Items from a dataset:

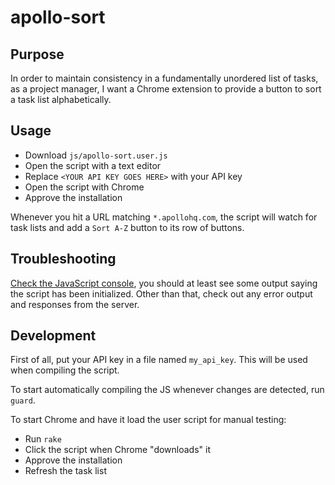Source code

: # apollo-sort

## Purpose

In order to maintain consistency in a fundamentally unordered list of tasks, as a project manager, I want a Chrome extension to provide a button to sort a task list alphabetically.

## Usage

* Download `js/apollo-sort.user.js`
* Open the script with a text editor
* Replace `<YOUR API KEY GOES HERE>` with your API key
* Open the script with Chrome
* Approve the installation

Whenever you hit a URL matching `*.apollohq.com`, the script will watch for task lists and add a `Sort A-Z` button to its row of buttons.

## Troubleshooting

[Check the JavaScript console](https://developers.google.com/chrome-developer-tools/docs/console), you should at least see some output saying the script has been initialized. Other than that, check out any error output and responses from the server.

## Development

First of all, put your API key in a file named `my_api_key`. This will be used when compiling the script.

To start automatically compiling the JS whenever changes are detected, run `guard`.

To start Chrome and have it load the user script for manual testing:

* Run `rake`
* Click the script when Chrome "downloads" it
* Approve the installation
* Refresh the task list
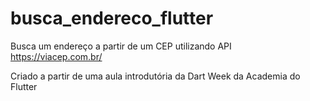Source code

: # busca_endereco_flutter
Busca um endereço a partir de um CEP utilizando API https://viacep.com.br/

Criado a partir de uma aula introdutória da Dart Week da Academia do Flutter
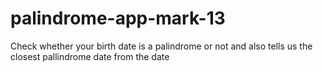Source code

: # palindrome-app-mark-13
Check whether your birth date is a palindrome or not and also tells us the closest pallindrome date from the date
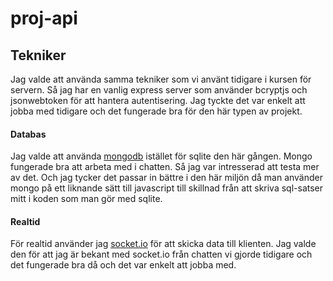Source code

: # proj-api

## Tekniker

Jag valde att använda samma tekniker som vi använt tidigare i kursen för servern. Så jag har en vanlig express server som använder bcryptjs och jsonwebtoken för att hantera autentisering. Jag tyckte det var enkelt att jobba med tidigare och det fungerade bra för den här typen av projekt.

#### Databas

Jag valde att använda [mongodb](https://www.mongodb.com/) istället för sqlite den här gången. Mongo fungerade bra att arbeta med i chatten. Så jag var intresserad att testa mer av det. Och jag tycker det passar in bättre i den här miljön då man använder mongo på ett liknande sätt till javascript till skillnad från att skriva sql-satser mitt i koden som man gör med sqlite.

#### Realtid

För realtid använder jag [socket.io](https://socket.io/) för att skicka data till klienten. Jag valde den för att jag är bekant med socket.io från chatten vi gjorde tidigare och det fungerade bra då och det var enkelt att jobba med.
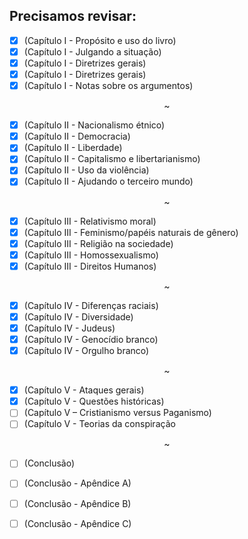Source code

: ## Precisamos revisar:

- [x] (Capítulo I - Propósito e uso do livro)
- [x] (Capítulo I - Julgando a situação)
- [x] (Capítulo I - Diretrizes gerais)
- [x] (Capítulo I - Diretrizes gerais)
- [x] (Capítulo I - Notas sobre os argumentos)

<p align="center">~</p>

- [x] (Capítulo II - Nacionalismo étnico)
- [x] (Capítulo II - Democracia)
- [x] (Capítulo II - Liberdade)
- [x] (Capítulo II - Capitalismo e libertarianismo)
- [x] (Capítulo II - Uso da violência)
- [x] (Capítulo II - Ajudando o terceiro mundo)

<p align="center">~</p>

- [x] (Capítulo III - Relativismo moral)
- [x] (Capítulo III - Feminismo/papéis naturais de gênero)
- [x] (Capítulo III - Religião na sociedade)
- [x] (Capítulo III - Homossexualismo)
- [x] (Capítulo III - Direitos Humanos)

<p align="center">~</p>

- [x] (Capítulo IV - Diferenças raciais)
- [x] (Capítulo IV - Diversidade)
- [x] (Capítulo IV - Judeus)
- [x] (Capítulo IV - Genocídio branco)
- [x] (Capítulo IV - Orgulho branco)

<p align="center">~</p>

- [x] (Capítulo V - Ataques gerais)
- [x] (Capítulo V - Questões históricas)
- [ ] (Capítulo V – Cristianismo versus Paganismo)
- [ ] (Capítulo V - Teorias da conspiração

<p align="center">~</p>

- [ ] (Conclusão)
- [ ] (Conclusão - Apêndice A)
- [ ] (Conclusão - Apêndice B)
- [ ] (Conclusão - Apêndice C)


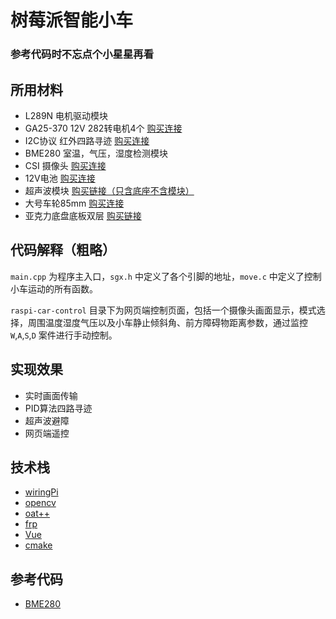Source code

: # 树莓派智能小车

### 参考代码时不忘点个小星星再看

## 所用材料
- L289N 电机驱动模块
- GA25-370 12V 282转电机4个 [购买连接](https://item.taobao.com/item.htm?_u=k3hol22g88f2&id=693298985042&spm=a1z09.2.0.0.19812e8dsYZmqG)
- I2C协议 红外四路寻迹  [购买连接](https://e.tb.cn/h.6bcGMTHxDyDge5J?tk=b9RFerzNhHn)
- BME280 室温，气压，湿度检测模块
- CSI 摄像头 [购买连接](https://item.taobao.com/item.htm?spm=a1z09.2.0.0.19812e8dsYZmqG&id=600312132103&_u=k3hol22g8fca)
- 12V电池   [购买连接](https://item.taobao.com/item.htm?_u=k3hol22g9733&id=573013194357&spm=a1z09.2.0.0.19812e8dsYZmqG)
- 超声波模块  [购买链接（只含底座不含模块）](https://item.taobao.com/item.htm?_u=k3hol22g2598&id=576417178269&spm=a1z09.2.0.0.19812e8dsYZmqG)
- 大号车轮85mm [购买连接](https://detail.tmall.com/item.htm?id=670160152244&spm=a1z09.2.0.0.19812e8dsYZmqG&_u=k3hol22g9527)
- 亚克力底盘底板双层 [购买链接](https://item.taobao.com/item.htm?spm=a1z09.2.0.0.19812e8dsYZmqG&id=653879212101&_u=k3hol22gd878)

## 代码解释（粗略）
`main.cpp` 为程序主入口，`sgx.h` 中定义了各个引脚的地址，`move.c` 中定义了控制小车运动的所有函数。

`raspi-car-control` 目录下为网页端控制页面，包括一个摄像头画面显示，模式选择，周围温度湿度气压以及小车静止倾斜角、前方障碍物距离参数，通过监控 `W`,`A`,`S`,`D` 案件进行手动控制。

## 实现效果
- 实时画面传输
- PID算法四路寻迹
- 超声波避障
- 网页端遥控

## 技术栈
- [wiringPi](https://github.com/WiringPi/WiringPi)
- [opencv](https://github.com/opencv/opencv)
- [oat++](https://github.com/oatpp/oatpp)
- [frp](https://github.com/fatedier/frp)
- [Vue](https://github.com/vuejs/vue)
- [cmake](https://github.com/Kitware/CMake)

## 参考代码
- [BME280](https://github.com/davebm1/c-bme280-pi)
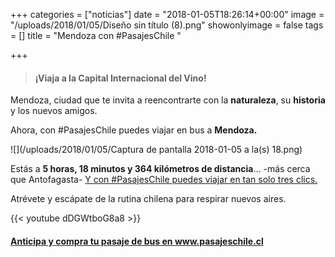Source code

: +++
categories = ["noticias"]
date = "2018-01-05T18:26:14+00:00"
image = "/uploads/2018/01/05/Diseño sin título (8).png"
showonlyimage = false
tags = []
title = "Mendoza con #PasajesChile "

+++
> #### ¡Viaja a la Capital Internacional del Vino!

Mendoza, ciudad que te invita a reencontrarte con la **naturaleza**, su **historia** y los nuevos amigos.

Ahora, con #PasajesChile puedes viajar en bus a **Mendoza.**

![](/uploads/2018/01/05/Captura de pantalla 2018-01-05 a la(s) 18.png)

Estás a **5 horas, 18 minutos y 364 kilómetros de distancia**... -más cerca que Antofagasta- [Y con #PasajesChile puedes viajar en tan  solo tres clics. ](https://www.pasajeschile.cl/#!/)

Atrévete y escápate de la rutina chilena para respirar nuevos aires.

{{< youtube dDGWtboG8a8 >}}

#### [Anticipa y compra tu pasaje de bus en www.pasajeschile.cl ](https://www.pasajeschile.cl/#!/)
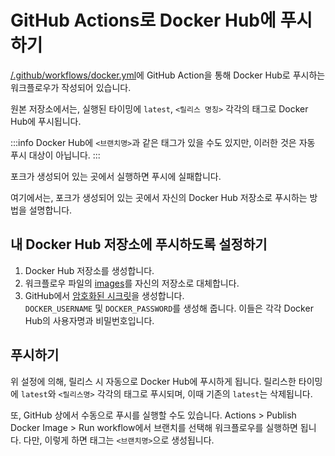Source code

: # GitHub Actions로 Docker Hub에 푸시하기

[/.github/workflows/docker.yml](https://github.com/misskey-dev/misskey/blob/develop/.github/workflows/docker.yml)에 GitHub Action을 통해 Docker Hub로 푸시하는 워크플로우가 작성되어 있습니다.

원본 저장소에서는, 실행된 타이밍에 `latest`, `<릴리스 명칭>` 각각의 태그로 Docker Hub에 푸시됩니다.

:::info
Docker Hub에 `<브랜치명>`과 같은 태그가 있을 수도 있지만, 이러한 것은 자동 푸시 대상이 아닙니다.
:::

포크가 생성되어 있는 곳에서 실행하면 푸시에 실패합니다.

여기에서는, 포크가 생성되어 있는 곳에서 자신의 Docker Hub 저장소로 푸시하는 방법을 설명합니다.

## 내 Docker Hub 저장소에 푸시하도록 설정하기
1. Docker Hub 저장소를 생성합니다.
2. 워크플로우 파일의 [images](https://github.com/misskey-dev/misskey/blob/develop/.github/workflows/docker.yml#L25)를 자신의 저장소로 대체합니다.
3. GitHub에서 [암호화된 시크릿](https://docs.github.com/ko/actions/reference/encrypted-secrets#creating-encrypted-secrets-for-a-repository)을 생성합니다.  
`DOCKER_USERNAME` 및 `DOCKER_PASSWORD`를 생성해 줍니다. 이들은 각각 Docker Hub의 사용자명과 비밀번호입니다.

## 푸시하기
위 설정에 의해, 릴리스 시 자동으로 Docker Hub에 푸시하게 됩니다.
릴리스한 타이밍에 `latest`와 `<릴리스명>` 각각의 태그로 푸시되며, 이때 기존의 `latest`는 삭제됩니다.

또, GitHub 상에서 수동으로 푸시를 실행할 수도 있습니다.
Actions > Publish Docker Image > Run workflow에서 브랜치를 선택해 워크플로우를 실행하면 됩니다.
다만, 이렇게 하면 태그는 `<브랜치명>`으로 생성됩니다.
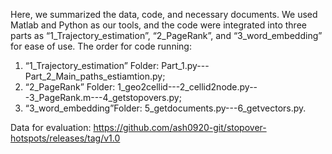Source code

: Here, we summarized the data, code, and necessary documents. We used Matlab and Python as our tools, and the code were integrated into three parts as “1_Trajectory_estimation”, “2_PageRank”, and “3_word_embedding” for ease of use. 
The order for code running:
1. “1_Trajectory_estimation” Folder: Part_1.py---Part_2_Main_paths_estiamtion.py;
2. “2_PageRank” Folder: 1_geo2cellid---2_cellid2node.py---3_PageRank.m---4_getstopovers.py;
3. “3_word_embedding”Folder: 5_getdocuments.py---6_getvectors.py.

Data for evaluation: https://github.com/ash0920-git/stopover-hotspots/releases/tag/v1.0
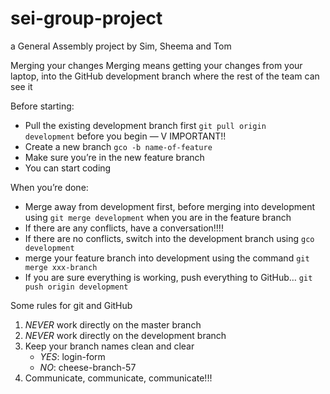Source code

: # sei-group-project
a General Assembly project by Sim, Sheema and Tom


Merging your changes
Merging means getting your changes from your laptop, into the GitHub development branch where the rest of the team can see it

Before starting:
- Pull the existing development branch first <code>git pull origin development</code> before you begin — V IMPORTANT!!
- Create a new branch <code>gco -b name-of-feature</code>
- Make sure you’re in the new feature branch
- You can start coding

When you’re done:
- Merge away from development first, before merging into development using <code>git merge development</code> when you are in the feature branch
- If there are any conflicts, have a conversation!!!!
- If there are no conflicts, switch into the development branch using <code>gco  development</code>
- merge your feature branch into development using the command <code>git merge xxx-branch</code>
- If you are sure everything is working, push everything to GitHub… <code>git push origin development</code>

Some rules for git and GitHub
1. *NEVER* work directly on the master branch
2. *NEVER* work directly on the development branch
3. Keep your branch names clean and clear
    - *YES*: login-form
    - *NO*: cheese-branch-57
4. Communicate, communicate, communicate!!!
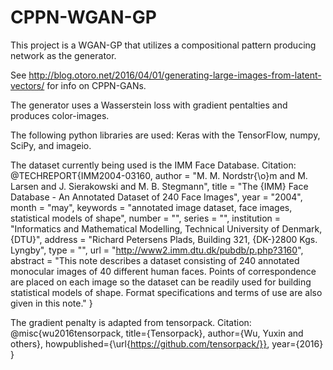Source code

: # CPPN-WGAN-GP
This project is a WGAN-GP that utilizes a compositional pattern producing network as the generator.
 
See http://blog.otoro.net/2016/04/01/generating-large-images-from-latent-vectors/ for info on CPPN-GANs.

The generator uses a Wasserstein loss with gradient pentalties and produces color-images.







The following python libraries are used: Keras with the TensorFlow, numpy, SciPy, and imageio.

The dataset currently being used is the IMM Face Database. Citation:
@TECHREPORT\{IMM2004-03160,
    author       = "M. M. Nordstr{\o}m and M. Larsen and J. Sierakowski and M. B. Stegmann",
    title        = "The {IMM} Face Database - An Annotated Dataset of 240 Face Images",
    year         = "2004",
    month        = "may",
    keywords     = "annotated image dataset, face images, statistical models of shape",
    number       = "",
    series       = "",
    institution  = "Informatics and Mathematical Modelling, Technical University of Denmark, {DTU}",
    address      = "Richard Petersens Plads, Building 321, {DK-}2800 Kgs. Lyngby",
    type         = "",
    url          = "http://www2.imm.dtu.dk/pubdb/p.php?3160",
    abstract     = "This note describes a dataset consisting of 240 annotated monocular images of 40 different human faces. Points of correspondence are placed on each image so the dataset can be readily used for building statistical models of shape. Format specifications and terms of use are also given in this note."
}
 
The gradient penalty is adapted from tensorpack. Citation:
            @misc{wu2016tensorpack,
		   title={Tensorpack},
		   author={Wu, Yuxin and others},
		   howpublished={\url{https://github.com/tensorpack/}},
		   year={2016}
		 }
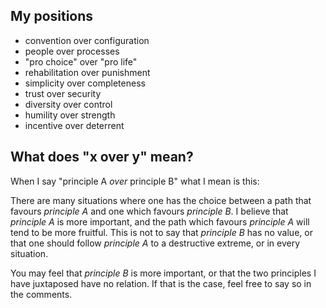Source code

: My positions
---

- convention over configuration
- people over processes
- "pro choice" over "pro life"
- rehabilitation over punishment
- simplicity over completeness
- trust over security
- diversity over control
- humility over strength
- incentive over deterrent

What does "x over y" mean?
---

When I say "principle A *over* principle B" what I mean is this:

There are many situations where one has the choice between a path that favours *principle A* and one which favours *principle B*. I believe that *principle A* is more important, and the path which favours *principle A* will tend to be more fruitful. This is not to say that *principle B* has no value, or that one should follow *principle A* to a destructive extreme, or in every situation.

You may feel that *principle B* is more important, or that the two principles I have juxtaposed have no relation. If that is the case, feel free to say so in the comments.
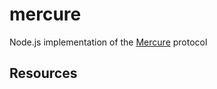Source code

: # mercure

Node.js implementation of the [Mercure](https://github.com/dunglas/mercure) protocol

## Resources

[digitalocean-tuto]: https://www.digitalocean.com/community/tutorials/nodejs-server-sent-events-build-realtime-app
[sse-utils]: https://github.com/dpskvn/express-sse/blob/master/index.js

**EXERCISE DETAILS**
What is needed is each line of the entries that contains the word "gradient".

**OUTPUT**
The generator uses a Wasserstein loss with gradient pentalties and produces color-images.
The gradient penalty is adapted from tensorpack. Citation:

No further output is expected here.